── Dataset content ──

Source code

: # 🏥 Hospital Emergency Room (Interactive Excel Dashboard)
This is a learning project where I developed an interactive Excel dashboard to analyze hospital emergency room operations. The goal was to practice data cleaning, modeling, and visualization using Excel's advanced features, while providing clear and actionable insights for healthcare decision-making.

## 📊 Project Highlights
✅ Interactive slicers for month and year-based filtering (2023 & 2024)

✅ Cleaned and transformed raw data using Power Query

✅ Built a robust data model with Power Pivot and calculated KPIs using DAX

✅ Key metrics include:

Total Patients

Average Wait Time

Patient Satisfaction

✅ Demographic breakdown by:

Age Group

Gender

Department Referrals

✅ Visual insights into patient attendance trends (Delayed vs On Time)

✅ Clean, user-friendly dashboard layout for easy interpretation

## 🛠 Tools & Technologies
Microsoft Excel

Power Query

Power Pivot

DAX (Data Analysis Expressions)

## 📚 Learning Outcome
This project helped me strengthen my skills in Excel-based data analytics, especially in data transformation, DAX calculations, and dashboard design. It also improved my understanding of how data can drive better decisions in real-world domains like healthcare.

───
── Dataset content ──

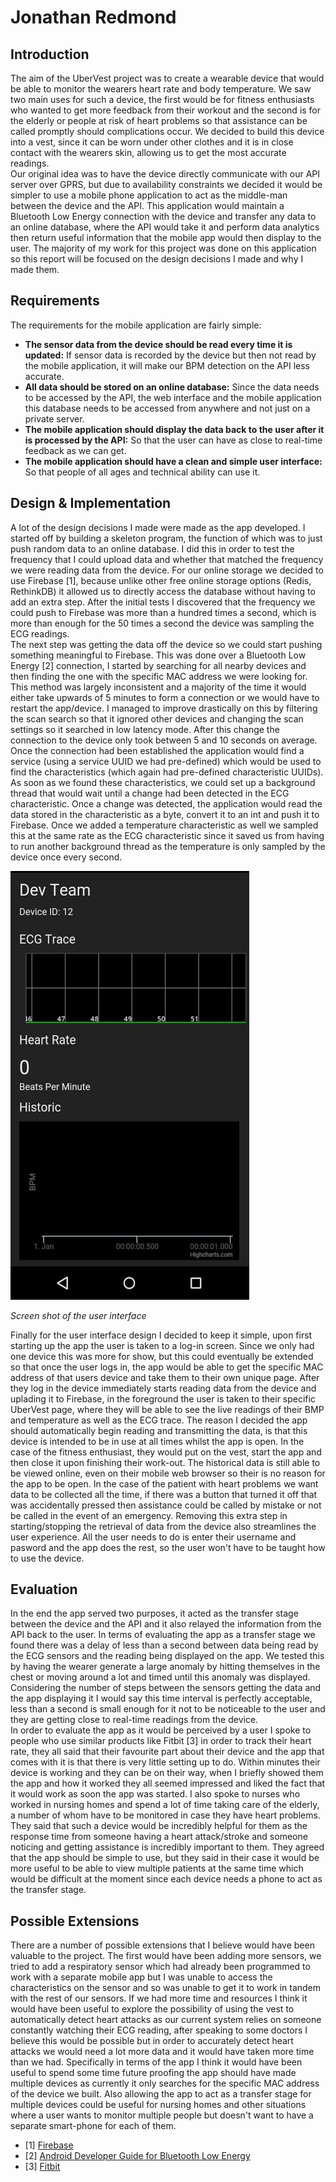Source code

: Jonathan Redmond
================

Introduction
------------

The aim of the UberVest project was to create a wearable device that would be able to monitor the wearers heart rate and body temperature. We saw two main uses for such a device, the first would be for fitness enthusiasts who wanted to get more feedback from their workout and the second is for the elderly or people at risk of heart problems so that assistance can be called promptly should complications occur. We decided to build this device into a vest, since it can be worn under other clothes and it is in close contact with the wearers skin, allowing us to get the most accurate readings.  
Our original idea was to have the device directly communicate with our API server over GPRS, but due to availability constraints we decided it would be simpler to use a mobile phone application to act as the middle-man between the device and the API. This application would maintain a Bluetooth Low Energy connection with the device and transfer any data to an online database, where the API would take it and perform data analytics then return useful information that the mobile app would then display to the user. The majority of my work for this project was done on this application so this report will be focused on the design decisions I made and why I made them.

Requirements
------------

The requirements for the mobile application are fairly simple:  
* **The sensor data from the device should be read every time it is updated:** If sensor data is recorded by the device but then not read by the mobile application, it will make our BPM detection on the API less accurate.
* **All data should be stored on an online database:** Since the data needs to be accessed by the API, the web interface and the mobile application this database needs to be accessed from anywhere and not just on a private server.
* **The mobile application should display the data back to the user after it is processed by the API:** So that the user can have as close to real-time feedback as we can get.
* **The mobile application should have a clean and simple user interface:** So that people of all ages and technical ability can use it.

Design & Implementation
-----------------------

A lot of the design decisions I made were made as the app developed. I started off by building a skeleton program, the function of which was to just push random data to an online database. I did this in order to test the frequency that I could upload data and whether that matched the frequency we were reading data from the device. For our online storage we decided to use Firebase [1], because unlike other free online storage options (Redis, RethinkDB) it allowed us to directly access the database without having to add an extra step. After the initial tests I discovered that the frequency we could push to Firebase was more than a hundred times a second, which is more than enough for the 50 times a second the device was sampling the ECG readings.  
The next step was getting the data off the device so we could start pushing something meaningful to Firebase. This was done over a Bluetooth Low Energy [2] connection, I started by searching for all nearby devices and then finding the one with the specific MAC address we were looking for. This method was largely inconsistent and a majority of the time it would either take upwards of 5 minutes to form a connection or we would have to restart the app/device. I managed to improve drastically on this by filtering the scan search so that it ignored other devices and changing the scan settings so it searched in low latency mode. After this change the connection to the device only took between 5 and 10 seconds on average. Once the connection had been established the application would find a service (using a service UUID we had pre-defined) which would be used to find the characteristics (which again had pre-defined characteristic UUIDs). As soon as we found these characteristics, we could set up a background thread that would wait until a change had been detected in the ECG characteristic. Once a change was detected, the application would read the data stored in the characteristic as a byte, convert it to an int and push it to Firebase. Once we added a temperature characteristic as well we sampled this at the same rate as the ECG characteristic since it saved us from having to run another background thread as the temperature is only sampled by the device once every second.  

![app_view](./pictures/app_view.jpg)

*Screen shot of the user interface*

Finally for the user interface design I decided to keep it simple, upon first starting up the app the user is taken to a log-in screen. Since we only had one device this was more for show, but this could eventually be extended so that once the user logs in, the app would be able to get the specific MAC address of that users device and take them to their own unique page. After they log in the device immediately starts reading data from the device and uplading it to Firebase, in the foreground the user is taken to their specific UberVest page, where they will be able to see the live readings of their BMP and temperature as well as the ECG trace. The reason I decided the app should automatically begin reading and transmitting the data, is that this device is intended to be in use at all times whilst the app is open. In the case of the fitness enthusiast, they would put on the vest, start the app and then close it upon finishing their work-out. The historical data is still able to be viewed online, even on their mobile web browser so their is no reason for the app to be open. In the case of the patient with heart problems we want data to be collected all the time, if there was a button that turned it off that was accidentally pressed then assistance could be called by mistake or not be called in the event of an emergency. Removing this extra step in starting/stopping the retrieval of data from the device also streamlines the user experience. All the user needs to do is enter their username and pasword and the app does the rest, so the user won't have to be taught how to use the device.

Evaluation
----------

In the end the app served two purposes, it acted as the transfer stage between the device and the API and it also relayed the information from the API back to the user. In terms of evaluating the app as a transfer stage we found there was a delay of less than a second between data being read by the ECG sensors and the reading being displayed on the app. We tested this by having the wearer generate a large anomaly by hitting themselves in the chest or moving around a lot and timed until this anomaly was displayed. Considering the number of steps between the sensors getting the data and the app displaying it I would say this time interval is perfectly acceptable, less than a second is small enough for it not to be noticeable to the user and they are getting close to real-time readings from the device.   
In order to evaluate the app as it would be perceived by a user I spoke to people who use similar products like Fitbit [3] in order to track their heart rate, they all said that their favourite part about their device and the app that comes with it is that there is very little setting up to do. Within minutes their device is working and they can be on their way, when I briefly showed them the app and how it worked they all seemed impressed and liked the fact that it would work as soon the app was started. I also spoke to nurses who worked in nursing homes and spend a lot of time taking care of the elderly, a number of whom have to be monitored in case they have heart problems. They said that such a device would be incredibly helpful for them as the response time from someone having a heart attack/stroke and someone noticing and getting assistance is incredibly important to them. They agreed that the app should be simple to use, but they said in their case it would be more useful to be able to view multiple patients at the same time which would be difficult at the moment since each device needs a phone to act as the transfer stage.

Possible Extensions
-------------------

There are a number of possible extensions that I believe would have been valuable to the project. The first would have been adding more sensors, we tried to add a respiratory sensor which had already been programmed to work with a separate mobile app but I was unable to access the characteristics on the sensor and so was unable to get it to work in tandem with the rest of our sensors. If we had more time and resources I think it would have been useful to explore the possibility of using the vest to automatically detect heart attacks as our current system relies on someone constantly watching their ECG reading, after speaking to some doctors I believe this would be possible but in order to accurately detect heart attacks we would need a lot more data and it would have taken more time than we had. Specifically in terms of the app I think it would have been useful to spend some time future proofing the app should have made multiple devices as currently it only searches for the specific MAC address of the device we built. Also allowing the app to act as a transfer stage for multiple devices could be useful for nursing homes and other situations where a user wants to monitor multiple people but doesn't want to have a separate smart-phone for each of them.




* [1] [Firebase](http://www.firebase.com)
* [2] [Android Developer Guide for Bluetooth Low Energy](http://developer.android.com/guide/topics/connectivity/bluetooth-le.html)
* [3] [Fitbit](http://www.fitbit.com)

───

Scan the records above for the lines holding "KPIs using DAX" and "This project helped". Transcribe those two and every line between them word for word, and no others.

Answer space:
✅ Built a robust data model with Power Pivot and calculated KPIs using DAX

✅ Key metrics include:

Total Patients

Average Wait Time

Patient Satisfaction

✅ Demographic breakdown by:

Age Group

Gender

Department Referrals

✅ Visual insights into patient attendance trends (Delayed vs On Time)

✅ Clean, user-friendly dashboard layout for easy interpretation

## 🛠 Tools & Technologies
Microsoft Excel

Power Query

Power Pivot

DAX (Data Analysis Expressions)

## 📚 Learning Outcome
This project helped me strengthen my skills in Excel-based data analytics, especially in data transformation, DAX calculations, and dashboard design. It also improved my understanding of how data can drive better decisions in real-world domains like healthcare.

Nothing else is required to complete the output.